Kelly spotted a deer, I saw a frog, we both spied a snake. Tiny bugs buzzed, and grasshoppers flung themselves through the air. When we came to our destination, we found pink blossoms of field milkwort among grass-leaved goldenrod, aster, meadowsweet, spotted Joe-pye weed, and blue vervain, along with other flowers we have yet to identify. (More information on the Blaine Wetlands Sanctuary)

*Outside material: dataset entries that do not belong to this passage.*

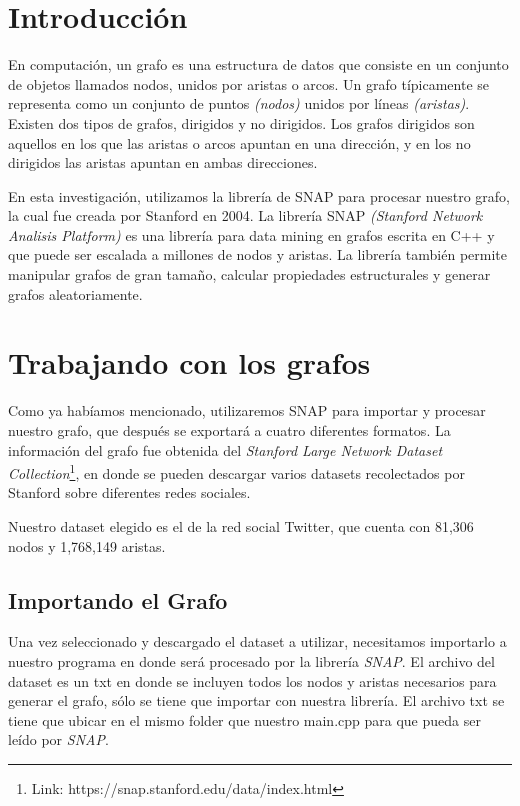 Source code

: \documentclass{sig-alternate-05-2015}
\begin{document}

\section{Introducción}
En computación, un grafo es una estructura de datos que consiste en un conjunto de objetos llamados nodos, unidos por aristas o arcos. Un grafo típicamente se representa como un conjunto de puntos \textit{(nodos)} unidos por líneas \textit{(aristas)}. Existen dos tipos de grafos, dirigidos y no dirigidos. Los grafos dirigidos son aquellos en los que las aristas o arcos apuntan en una dirección, y en los no dirigidos las aristas apuntan en ambas direcciones.

En esta investigación, utilizamos la librería de SNAP para procesar nuestro grafo, la cual fue creada por Stanford en 2004. La librería SNAP \textit{(Stanford Network Analisis Platform)} es una librería para data mining en grafos escrita en C++ y que puede ser escalada a millones de nodos y aristas. La librería también permite manipular grafos de gran tamaño, calcular propiedades estructurales y generar grafos aleatoriamente.


\section{Trabajando con los grafos}
Como ya habíamos mencionado, utilizaremos SNAP para importar y procesar nuestro grafo, que después se exportará a cuatro diferentes formatos. La información del grafo fue obtenida del \textit{Stanford Large Network Dataset Collection}\footnote{Link: https://snap.stanford.edu/data/index.html}, en donde se pueden descargar varios datasets recolectados por Stanford sobre diferentes redes sociales. 

Nuestro dataset elegido es el de la red social Twitter, que cuenta con 81,306 nodos y 1,768,149 aristas. 


\subsection{Importando el Grafo}
Una vez seleccionado y descargado el dataset a utilizar, necesitamos importarlo a nuestro programa en donde será procesado por la librería \textit{SNAP}. El archivo del dataset es un txt en donde se incluyen todos los nodos y aristas necesarios para generar el grafo, sólo se tiene que importar con nuestra librería. El archivo txt se tiene que ubicar en el mismo folder que nuestro main.cpp para que pueda ser leído por \textit{SNAP}.
\end{document}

Our next stop (recommended by the same expert) was Wollans Park, a restored wetland where sandhill cranes glided down to disappear in the grasses. What had once been mostly reed canary grass and buckthorn was now a rich mix of boneset, spotted Joe-pye weed, goldenrod, hoary vervain, blue vervain, grass-leaved goldenrod, meadowsweet, arrowhead, and aster as well as purple false foxglove and slender-leaved false foxglove, two new-to-us species. Many narrow leaves hinted at an abundance of lance-leaved violets, a state threatened species, and when spring comes again we’ll come back to see them in bloom. Many thanks to the people who brought back this wetland rich in native plants and sandhill cranes.

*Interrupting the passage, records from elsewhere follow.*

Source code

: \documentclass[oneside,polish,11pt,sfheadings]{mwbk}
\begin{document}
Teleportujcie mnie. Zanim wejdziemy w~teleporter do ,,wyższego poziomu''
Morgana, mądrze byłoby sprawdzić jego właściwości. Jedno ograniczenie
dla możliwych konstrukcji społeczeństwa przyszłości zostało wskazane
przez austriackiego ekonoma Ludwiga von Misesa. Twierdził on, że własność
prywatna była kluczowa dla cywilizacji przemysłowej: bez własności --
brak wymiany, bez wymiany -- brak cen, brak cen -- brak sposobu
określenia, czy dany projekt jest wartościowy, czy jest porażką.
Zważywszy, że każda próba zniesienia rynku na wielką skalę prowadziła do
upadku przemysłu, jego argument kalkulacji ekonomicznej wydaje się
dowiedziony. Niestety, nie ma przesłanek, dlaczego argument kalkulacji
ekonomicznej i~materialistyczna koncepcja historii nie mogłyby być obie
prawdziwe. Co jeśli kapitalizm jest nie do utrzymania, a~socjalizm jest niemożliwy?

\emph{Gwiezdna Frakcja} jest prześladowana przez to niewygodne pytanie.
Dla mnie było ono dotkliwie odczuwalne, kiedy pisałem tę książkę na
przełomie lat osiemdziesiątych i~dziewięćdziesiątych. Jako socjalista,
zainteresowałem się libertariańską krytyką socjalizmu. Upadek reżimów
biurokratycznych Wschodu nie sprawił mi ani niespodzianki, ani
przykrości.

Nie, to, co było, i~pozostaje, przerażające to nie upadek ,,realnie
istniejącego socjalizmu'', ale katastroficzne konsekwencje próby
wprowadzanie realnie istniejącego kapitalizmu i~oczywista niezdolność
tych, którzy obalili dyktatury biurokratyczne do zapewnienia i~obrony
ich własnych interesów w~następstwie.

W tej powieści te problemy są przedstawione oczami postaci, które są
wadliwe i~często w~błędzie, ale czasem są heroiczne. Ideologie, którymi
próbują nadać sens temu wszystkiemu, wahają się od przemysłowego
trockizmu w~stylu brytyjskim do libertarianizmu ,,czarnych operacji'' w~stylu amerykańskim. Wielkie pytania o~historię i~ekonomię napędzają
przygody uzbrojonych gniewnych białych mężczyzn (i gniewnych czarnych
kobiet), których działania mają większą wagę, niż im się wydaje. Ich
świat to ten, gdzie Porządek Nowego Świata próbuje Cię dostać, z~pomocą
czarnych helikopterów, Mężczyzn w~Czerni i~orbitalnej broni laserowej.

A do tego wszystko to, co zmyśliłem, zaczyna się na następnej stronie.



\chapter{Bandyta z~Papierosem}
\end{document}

We were close enough to Carlos Avery Wildlife Management Area (WMA), another place we’d never been before, to do some drive-by wildflower searching. We were barely inside the border of the WMA when we stopped to admire whorled milkweed and exuberantly blooming round-headed bush clover, and every few minutes we stopped again to get out and look more closely at flowers we had spied. Dusty pink spotted Joe-pye weed raised its blossoms amid yellow goldenrod and white aster and boneset, a quilt of color, and we found white turtlehead and calico aster, two more new-to-us flowers. At a path where we stopped to stretch our legs, we stumbled on the small, spiraling flowers of ladies’-tresses orchids, either Great Plains ladies’-tresses or nodding ladies’-tresses. Great Plains ladies’-tresses smells like almond but has no leaves when it flowers, while nodding ladies’-tresses still has leaves when they flower; these flowers smelled almondy and had leaves. Whichever they were, we counted twenty-five of them along the grassy trail. One last surprise awaited us, a bottle gentian, its blue blossoms almost hidden at the side of the trail. And everywhere we saw bumblebees hard at work in the flowers.
This was our first visit to all three sites, but it won’t be our last. We drove home feeling rich and full after a splendid wildflower day as summer winds into fall.